There is no method, Castro said, nothing more than the simple edict so many hitters preach but few practice in earnest: "See the ball, hit the ball. Especially when I have two strikes. I always want to put the ball in play. Put it in play and something happens. It's easy to say. Not easy to do."

Eagerness does get the best of him. Among the 187 qualified hitters, Castro ranks 163rd in walk rate. The old debate over plate discipline will find an interesting test subject in Castro, whose bat is so good so quick that its success could ultimately mitigate his ability to get on base at a higher clip.

“He really has a good eye," Cubs hitting coach Rudy Jaramillo said. "He just makes his mind up to swing sometimes. I'd rather him put the ball in play than walk. I'm talking in the strike zone. If it's there, he's usually going to hit the ball hard."

Castro's .357 batting average stands sixth in the National League, buoyed by three two-hit games, five three-hit showings and a pair of four-hit bonanzas. For a Cubs team dabbling in mediocrity, the future – even one with nearly four more years of Alfonso Soriano(notes) at $72 million – can't be that bad when the scariest hitter in the lineup is the one with the baby face.

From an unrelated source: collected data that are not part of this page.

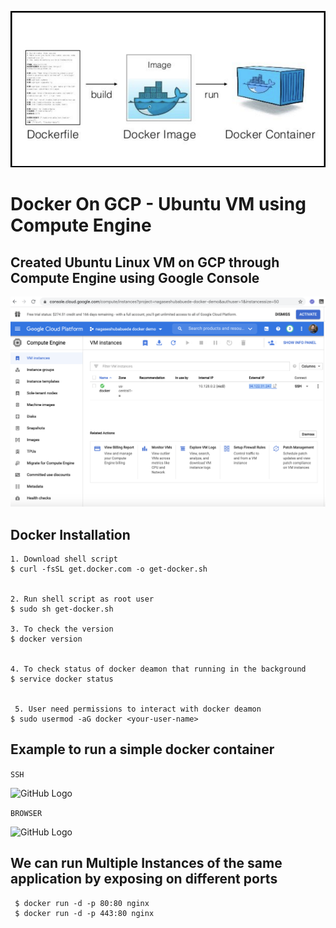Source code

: ![GitHub Logo](/images/docker/docker.png)


Docker On GCP - Ubuntu VM using Compute Engine
============================================================

Created Ubuntu Linux VM on GCP through Compute Engine using Google Console 
--------------------------------------------------------------------------

![GitHub Logo](/images/docker/GCP_Compute_Engine.png)

Docker Installation
--------------------

```
1. Download shell script
$ curl -fsSL get.docker.com -o get-docker.sh

 
2. Run shell script as root user
$ sudo sh get-docker.sh
 
3. To check the version
$ docker version


4. To check status of docker deamon that running in the background
$ service docker status

 
 5. User need permissions to interact with docker deamon
$ sudo usermod -aG docker <your-user-name>

 ```
 
 Example to run a simple docker container
 -----------------------------------------
 
 ``` SSH ```
 
 
 ![GitHub Logo](/images/docker/nginx_docker_container.png)
 
 
 ``` BROWSER ```
 
 ![GitHub Logo](/images/docker/nginx_browser_test.png)
 
 
 We can run Multiple Instances of the same application by exposing on different ports
 ---------------------------------------------------------------------------------------

```
 $ docker run -d -p 80:80 nginx
 $ docker run -d -p 443:80 nginx
 ```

Jim Tracy peered at his desk Monday night and shook his head. The Colorado Rockies' manager plays incredulous well, though he wasn't feigning surprise at the sheet of paper in front of him that put Castro in the most important spot in the Cubs' batting order.

"I've got a lineup card here today, and what's the statement they're making?" Tracy said. "They're hitting him third. That's a pretty important spot in your order offensively in the National League. It speaks volumes."

So does the way pitchers are now approaching Castro: backward, they call it, throwing breaking balls early in the count and mixing in fastballs later, hoping something can throw off his timing.

And the way Chicagoans now refer to him by only one name – and what a perfect mononym Starlin is – and want more of his time. He is the future of the Cubs, after all, even if the power never develops, even if, as scouts already are predicting, that future is a few steps over at third base. As they rebuild under new ownership, and perhaps a new front office, he will be their constant: premium player, premium position.

"We didn't expect [Castro to be] that good right now," Quade said. "I just want to see it continue. The offensive part of his game has become so good and is so advanced at this point. He's running the bases better. The defensive stuff continues to be something he needs to work on."

He's getting there. No less than Troy Tulowitzki(notes), the best fielding shortstop in baseball, considers himself a fan of Castro's. Tulowitzki appreciates his baseball IQ: the care with which he grinds out at-bats and his positioning on defense. Only the mental lapses stop him from joining Tulo among the best shortstops in baseball.

They'll subside. They have to. Castro wants to keep playing shortstop, and he understands that will take work. He spent hours living the Dominican stereotype – a kid bouncing a ball off the wall with a milk carton for a glove – so he could do this for his family.

In May, Diogenes and the rest of them will join Castro in Chicago. He lived with Soriano last season but has ventured on his own now, ready for this wonderful life he built himself far from that boat.